Commissioner Of Income Tax v. M/s.oliver Valves India Pvt. Ltd

(High Court Of Judicature At Madras)

Tax Case Appeal Nos.278 and 279 of 2018 | 23-07-2020

T.S. Sivagnanam, J.

1. We have elaborately heard M/s. R. Hemalatha, learned Senior Standing Counsel appearing for the appellant/revenue and Mr. G. Baskar, learned counsel appearing for the respondent/assessee.

2. These appeals, filed by the revenue under section 260A of the Income-tax Act, 1961 ("the Act" for brevity), are directed against the common order dated 20-9-2017 passed by the Income-tax Appellate Tribunal, Chennai 'C' Bench (for brevity, the Tribunal) in ITA Nos.1055 & 1056/Mds/2017 for the assessment year 2009-10 and 2010-11.
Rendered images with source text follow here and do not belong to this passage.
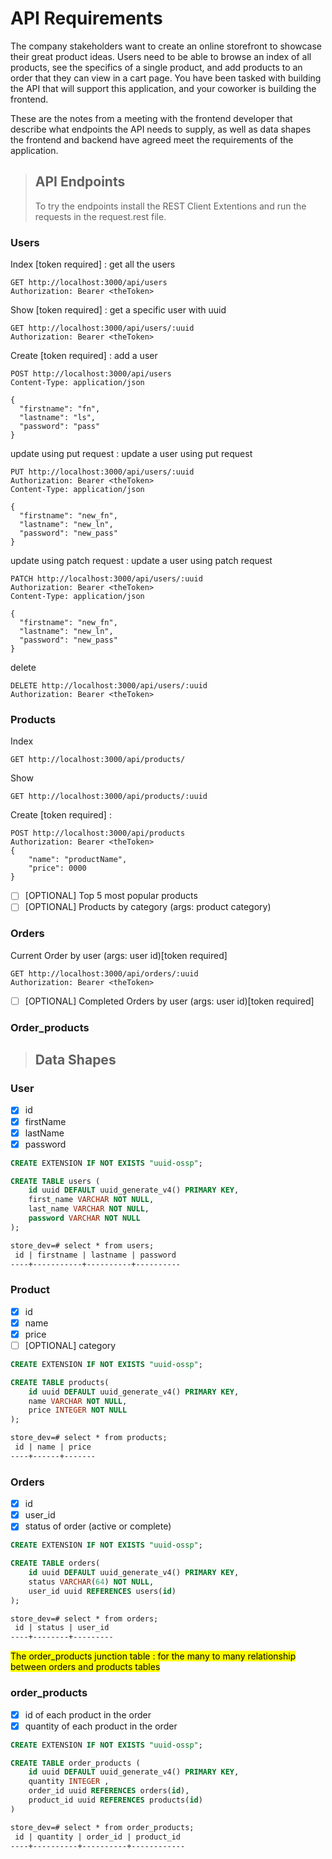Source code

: # API Requirements
The company stakeholders want to create an online storefront to showcase their great product ideas. Users need to be able to browse an index of all products, see the specifics of a single product, and add products to an order that they can view in a cart page. You have been tasked with building the API that will support this application, and your coworker is building the frontend.

These are the notes from a meeting with the frontend developer that describe what endpoints the API needs to supply, as well as data shapes the frontend and backend have agreed meet the requirements of the application. 

> ## API Endpoints
> To try the endpoints install the REST Client Extentions and run the requests in the request.rest file.
### Users
Index [token required] : get all the users
``` http
GET http://localhost:3000/api/users
Authorization: Bearer <theToken>
```
Show [token required] : get a specific user with uuid
``` http
GET http://localhost:3000/api/users/:uuid
Authorization: Bearer <theToken>
```
Create [token required] : add a user
``` http
POST http://localhost:3000/api/users
Content-Type: application/json

{
  "firstname": "fn",
  "lastname": "ls",
  "password": "pass"
}
```
update using put request : update a user using put request 
``` http
PUT http://localhost:3000/api/users/:uuid
Authorization: Bearer <theToken>
Content-Type: application/json

{
  "firstname": "new_fn",
  "lastname": "new_ln",
  "password": "new_pass"
}
```
update using patch request : update a user using patch request 
``` http
PATCH http://localhost:3000/api/users/:uuid
Authorization: Bearer <theToken>
Content-Type: application/json

{
  "firstname": "new_fn",
  "lastname": "new_ln",
  "password": "new_pass"
}
```
delete
``` http
DELETE http://localhost:3000/api/users/:uuid
Authorization: Bearer <theToken>
```
### Products
Index
``` http
GET http://localhost:3000/api/products/
```
Show 
``` http
GET http://localhost:3000/api/products/:uuid
```
Create [token required] :
``` http
POST http://localhost:3000/api/products
Authorization: Bearer <theToken>
{
    "name": "productName",
    "price": 0000
}
```
- [ ] [OPTIONAL] Top 5 most popular products 
- [ ] [OPTIONAL] Products by category (args: product category)

### Orders
Current Order by user (args: user id)[token required]
``` http
GET http://localhost:3000/api/orders/:uuid
Authorization: Bearer <theToken>
```
- [ ] [OPTIONAL] Completed Orders by user (args: user id)[token required]

### Order_products


> ## Data Shapes

### User
- [x] id
- [x] firstName
- [x] lastName
- [x] password
``` sql
CREATE EXTENSION IF NOT EXISTS "uuid-ossp";

CREATE TABLE users (
    id uuid DEFAULT uuid_generate_v4() PRIMARY KEY,
    first_name VARCHAR NOT NULL,
    last_name VARCHAR NOT NULL,
    password VARCHAR NOT NULL
);
```
``` html
store_dev=# select * from users;
 id | firstname | lastname | password 
----+-----------+----------+----------
```
### Product
- [x] id
- [x] name
- [x] price
- [ ] [OPTIONAL] category
``` sql
CREATE EXTENSION IF NOT EXISTS "uuid-ossp";

CREATE TABLE products(
    id uuid DEFAULT uuid_generate_v4() PRIMARY KEY,
    name VARCHAR NOT NULL,
    price INTEGER NOT NULL
);
```
``` html
store_dev=# select * from products;
 id | name | price 
----+------+-------
```
### Orders
- [x] id
- [x] user_id
- [x] status of order (active or complete)
``` sql
CREATE EXTENSION IF NOT EXISTS "uuid-ossp";

CREATE TABLE orders(
    id uuid DEFAULT uuid_generate_v4() PRIMARY KEY,
    status VARCHAR(64) NOT NULL,
    user_id uuid REFERENCES users(id)
);
```
``` html 
store_dev=# select * from orders;
 id | status | user_id 
----+--------+---------
```

<mark>The order_products junction table : for the many to many relationship between orders and products tables</mark>
### order_products
- [x] id of each product in the order
- [x] quantity of each product in the order
``` sql
CREATE EXTENSION IF NOT EXISTS "uuid-ossp";

CREATE TABLE order_products (
    id uuid DEFAULT uuid_generate_v4() PRIMARY KEY,
    quantity INTEGER ,
    order_id uuid REFERENCES orders(id),
    product_id uuid REFERENCES products(id)
)
```
``` html
store_dev=# select * from order_products;
 id | quantity | order_id | product_id 
----+----------+----------+------------
```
3. These appeals were admitted on 28-6-2018 on the following substantial questions of law:

"1. Whether the Tribunal was right in allowing the claim of assessee in respect of management fee while dealing with Section 10B especially when the service income was received from the Associate Enterprises which is not for any technical services rendred by the assessee

2. Whether the income from Management fee could be treated as profit derived from export of valves and no deduction could be allowed to the Assessee under section 10B since the Associate Enterprise has its own expertise to assemble the valves and therefore cannot be construed as technical services rendered by the assessee"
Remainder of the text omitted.